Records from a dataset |
+++

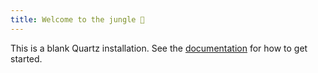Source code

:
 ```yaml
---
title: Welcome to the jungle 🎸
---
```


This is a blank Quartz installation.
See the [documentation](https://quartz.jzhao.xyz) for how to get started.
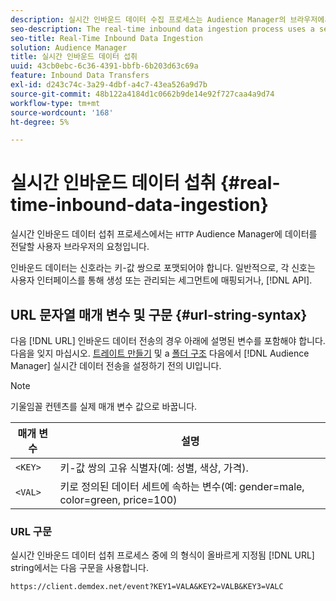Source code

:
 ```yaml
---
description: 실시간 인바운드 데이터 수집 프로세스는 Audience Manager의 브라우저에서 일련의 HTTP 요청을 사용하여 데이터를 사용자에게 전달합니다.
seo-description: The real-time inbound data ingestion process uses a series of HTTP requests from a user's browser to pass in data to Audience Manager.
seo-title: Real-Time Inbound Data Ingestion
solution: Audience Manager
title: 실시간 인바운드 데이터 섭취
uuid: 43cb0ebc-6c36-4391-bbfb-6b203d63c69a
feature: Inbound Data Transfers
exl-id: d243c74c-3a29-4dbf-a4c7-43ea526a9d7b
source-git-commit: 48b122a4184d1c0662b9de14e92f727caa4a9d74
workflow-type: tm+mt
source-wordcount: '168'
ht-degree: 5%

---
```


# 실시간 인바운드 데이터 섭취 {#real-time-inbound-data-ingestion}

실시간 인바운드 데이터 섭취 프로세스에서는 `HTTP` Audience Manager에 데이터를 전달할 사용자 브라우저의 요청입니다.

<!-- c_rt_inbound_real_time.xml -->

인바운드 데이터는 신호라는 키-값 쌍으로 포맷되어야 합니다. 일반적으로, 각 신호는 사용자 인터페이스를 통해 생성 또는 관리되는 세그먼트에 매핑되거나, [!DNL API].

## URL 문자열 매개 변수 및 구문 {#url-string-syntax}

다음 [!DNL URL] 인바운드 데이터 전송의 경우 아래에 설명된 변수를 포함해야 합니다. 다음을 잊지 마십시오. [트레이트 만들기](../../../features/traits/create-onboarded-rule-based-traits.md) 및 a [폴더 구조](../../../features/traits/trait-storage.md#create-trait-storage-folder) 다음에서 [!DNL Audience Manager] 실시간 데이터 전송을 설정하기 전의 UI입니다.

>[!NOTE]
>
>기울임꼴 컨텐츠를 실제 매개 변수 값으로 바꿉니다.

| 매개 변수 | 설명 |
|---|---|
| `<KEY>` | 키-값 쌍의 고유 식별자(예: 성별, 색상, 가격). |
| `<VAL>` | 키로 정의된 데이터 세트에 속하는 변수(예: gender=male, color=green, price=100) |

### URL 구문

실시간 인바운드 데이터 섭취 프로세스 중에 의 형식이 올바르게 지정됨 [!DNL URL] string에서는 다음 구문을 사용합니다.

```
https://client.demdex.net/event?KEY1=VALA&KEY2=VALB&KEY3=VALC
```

+++

Reproduce every entry exactly, but omit each picture.

YOUR RESPONSE |
Source code

:
 ```yaml
---
title: Welcome to the jungle 🎸
---
```


This is a blank Quartz installation.
See the [documentation](https://quartz.jzhao.xyz) for how to get started.
Source code

:
 ```yaml
---
description: 실시간 인바운드 데이터 수집 프로세스는 Audience Manager의 브라우저에서 일련의 HTTP 요청을 사용하여 데이터를 사용자에게 전달합니다.
seo-description: The real-time inbound data ingestion process uses a series of HTTP requests from a user's browser to pass in data to Audience Manager.
seo-title: Real-Time Inbound Data Ingestion
solution: Audience Manager
title: 실시간 인바운드 데이터 섭취
uuid: 43cb0ebc-6c36-4391-bbfb-6b203d63c69a
feature: Inbound Data Transfers
exl-id: d243c74c-3a29-4dbf-a4c7-43ea526a9d7b
source-git-commit: 48b122a4184d1c0662b9de14e92f727caa4a9d74
workflow-type: tm+mt
source-wordcount: '168'
ht-degree: 5%

---
```


# 실시간 인바운드 데이터 섭취 {#real-time-inbound-data-ingestion}

실시간 인바운드 데이터 섭취 프로세스에서는 `HTTP` Audience Manager에 데이터를 전달할 사용자 브라우저의 요청입니다.

<!-- c_rt_inbound_real_time.xml -->

인바운드 데이터는 신호라는 키-값 쌍으로 포맷되어야 합니다. 일반적으로, 각 신호는 사용자 인터페이스를 통해 생성 또는 관리되는 세그먼트에 매핑되거나, [!DNL API].

## URL 문자열 매개 변수 및 구문 {#url-string-syntax}

다음 [!DNL URL] 인바운드 데이터 전송의 경우 아래에 설명된 변수를 포함해야 합니다. 다음을 잊지 마십시오. [트레이트 만들기](../../../features/traits/create-onboarded-rule-based-traits.md) 및 a [폴더 구조](../../../features/traits/trait-storage.md#create-trait-storage-folder) 다음에서 [!DNL Audience Manager] 실시간 데이터 전송을 설정하기 전의 UI입니다.

>[!NOTE]
>
>기울임꼴 컨텐츠를 실제 매개 변수 값으로 바꿉니다.

| 매개 변수 | 설명 |
|---|---|
| `<KEY>` | 키-값 쌍의 고유 식별자(예: 성별, 색상, 가격). |
| `<VAL>` | 키로 정의된 데이터 세트에 속하는 변수(예: gender=male, color=green, price=100) |

### URL 구문

실시간 인바운드 데이터 섭취 프로세스 중에 의 형식이 올바르게 지정됨 [!DNL URL] string에서는 다음 구문을 사용합니다.

```
https://client.demdex.net/event?KEY1=VALA&KEY2=VALB&KEY3=VALC
```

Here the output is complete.